Memories of Katrina still sting woman who found new life in Warner Robins
It was New Orleans, 2005. Robert, the love of her life, had just died. Then Hurricane Katrina came and drowned two of her cats. A tree crash-landed on her two-story brick house. Rainwater flooded the first floor.
Within days, a rescue crew told her to take shelter in the Superdome, half a dozen miles to the northwest on the other side of the Mississippi River. They sent a school bus to pick her up.
But Alison Caruso had other ideas. Like getting the heck out of Dodge.
The day before Katrina hit was her 55th birthday. Now she was alone, save for two surviving cats.
She packed a couple of changes of clothes, some bottled water, fruit and granola, and headed out in her Ford Explorer with feline companions Daisy and Georgia in tow.
It took eight hours to weave her way out of town. She left behind the tree-lined street where she and Robert, whom she refers to as “my soul mate,” had lived for nearly a decade.
He was a mechanical engineer who worked on oil rigs. A few months before Katrina, Alison says he fell ill with stomach cancer and died.
Alison, a former stock trader, had moved to New Orleans in the early 1980s. She was an animal-rights activist, a daily churchgoer and a stickler for emergency preparedness.
As the storm rolled in, she was ready with an ample supply of water and canned goods, her SUV full of gas just in case.
“I was gonna batten down the hatches,” she says, “thinking it wasn’t gonna be a real bad one.”
A TV-news anchor came on the air, choking up, saying something about how New Orleans would never be the same.
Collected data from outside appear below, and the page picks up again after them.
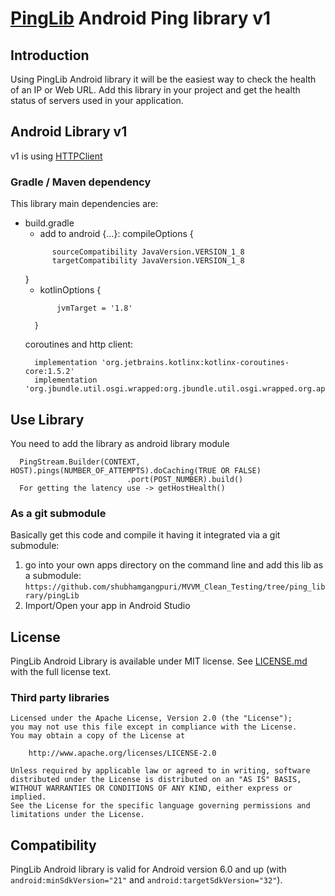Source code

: # [PingLib](https://github.com/shubhamgangpuri/MVVM_Clean_Testing/tree/ping_library/pingLib) Android Ping library v1

## Introduction
Using PingLib Android library it will be the easiest way to check the health of an IP or Web URL.
Add this library in your project and get the health status of servers used in your application.


## Android Library v1
v1 is using [HTTPClient](https://mvnrepository.com/artifact/org.jbundle.util.osgi.wrapped/org.jbundle.util.osgi.wrapped.org.apache.http.client/4.1.2)


### Gradle / Maven dependency
This library main dependencies are:
- build.gradle
  - add to android {…}: compileOptions {
  ```
        sourceCompatibility JavaVersion.VERSION_1_8
        targetCompatibility JavaVersion.VERSION_1_8
  ```
  }
  -  kotlinOptions {
   ```     
          jvmTarget = '1.8'
  ```
        }
  coroutines and http client:
  ```
    implementation 'org.jetbrains.kotlinx:kotlinx-coroutines-core:1.5.2'
    implementation 'org.jbundle.util.osgi.wrapped:org.jbundle.util.osgi.wrapped.org.apache.http.client:4.1.2'
  ``` 


## Use Library
You need to add the library as android library module 
  ```
    PingStream.Builder(CONTEXT, HOST).pings(NUMBER_OF_ATTEMPTS).doCaching(TRUE OR FALSE)
                            .port(POST_NUMBER).build()
    For getting the latency use -> getHostHealth()
  ```


### As a git submodule
Basically get this code and compile it having it integrated via a git submodule:

1. go into your own apps directory on the command line and add this lib as a submodule: ```https://github.com/shubhamgangpuri/MVVM_Clean_Testing/tree/ping_library/pingLib```
2. Import/Open your app in Android Studio

##  License

PingLib Android Library is available under MIT license. See [LICENSE.md](https://github.com/shubhamgangpuri/MVVM_Clean_Testing) with the full license text.

### Third party libraries
```
Licensed under the Apache License, Version 2.0 (the "License");
you may not use this file except in compliance with the License.
You may obtain a copy of the License at

    http://www.apache.org/licenses/LICENSE-2.0

Unless required by applicable law or agreed to in writing, software
distributed under the License is distributed on an "AS IS" BASIS,
WITHOUT WARRANTIES OR CONDITIONS OF ANY KIND, either express or implied.
See the License for the specific language governing permissions and
limitations under the License.
```

## Compatibility

PingLib Android library is valid for Android version 6.0 and up (with ```android:minSdkVersion="21"``` and ```android:targetSdkVersion="32"```).
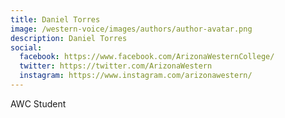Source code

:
 ```yaml
---
title: Daniel Torres
image: /western-voice/images/authors/author-avatar.png
description: Daniel Torres
social:
  facebook: https://www.facebook.com/ArizonaWesternCollege/
  twitter: https://twitter.com/ArizonaWestern
  instagram: https://www.instagram.com/arizonawestern/
---
```


AWC Student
When he said that, Alison says, “Bam, the electricity went off.”
She didn’t panic.
“And then it came,” she says.
The wind roared. The roof ripped open. A tree hit the house.
“It kept getting worse and worse and worse,” she says. “The noise was deafening. You’re thinking you’re gonna lose your mind.”
Most of her neighbors had evacuated.
A few days after the hurricane, she heard trucks. The National Guard. They said she had to leave. They told her to head down to the corner, that a school bus would take her to the Dome. She didn’t like the sound of that.
“I was always told not to go to a shelter unless you’re with somebody,” she says. “Because if you go by yourself they steal from you. Or knock you over the head.”
So she slipped out of town in her Explorer.
A lot of people headed for Texas.
“But I didn’t want to go west,” Alison says.
Her only kin was nearly 500 miles away in the other direction.
Though she’d once had a son, he had died. Her mother had also passed. Her father, though, he was three states away. In the middle of Georgia.
It was 2:30 a.m. when she pulled up at his place in Byron.
Two weeks later, she returned to Louisiana. She gathered what belongings she could. Alison says she couldn’t afford the house, that the bank took it.
She bid New Orleans adieu.
“You just have to let go,” she says. “Try not to live and dwell in the past.”
She shares a Warner Robins apartment with a white dog named Molly. She has found a new church, new friends. She volunteers at animal shelters.
Occasionally she’ll reflect on the past decade, about how her life and how so many lives have changed.
Alison, sitting in a chair next to some decorative birdhouses in the breezeway outside her front door, says, “It was a total culture shock moving from New Orleans to Warner Robins. ... I didn’t intend to stay, but going back, it was so, so bad. That’s not where I needed to be anymore. The Lord had opened other doors.”
She doesn’t have any pictures from Katrina. Too painful.
“For years,” she says, “I had nightmares about it. I don’t anymore. Of course, it’s been 10 years this weekend.”
Her 65th birthday was Friday. She and Molly wore party hats and celebrated with rotisserie chicken -- the dog’s favorite -- and cupcakes.
“I love it here,” Alison says. “I wouldn’t want to live anywhere else.”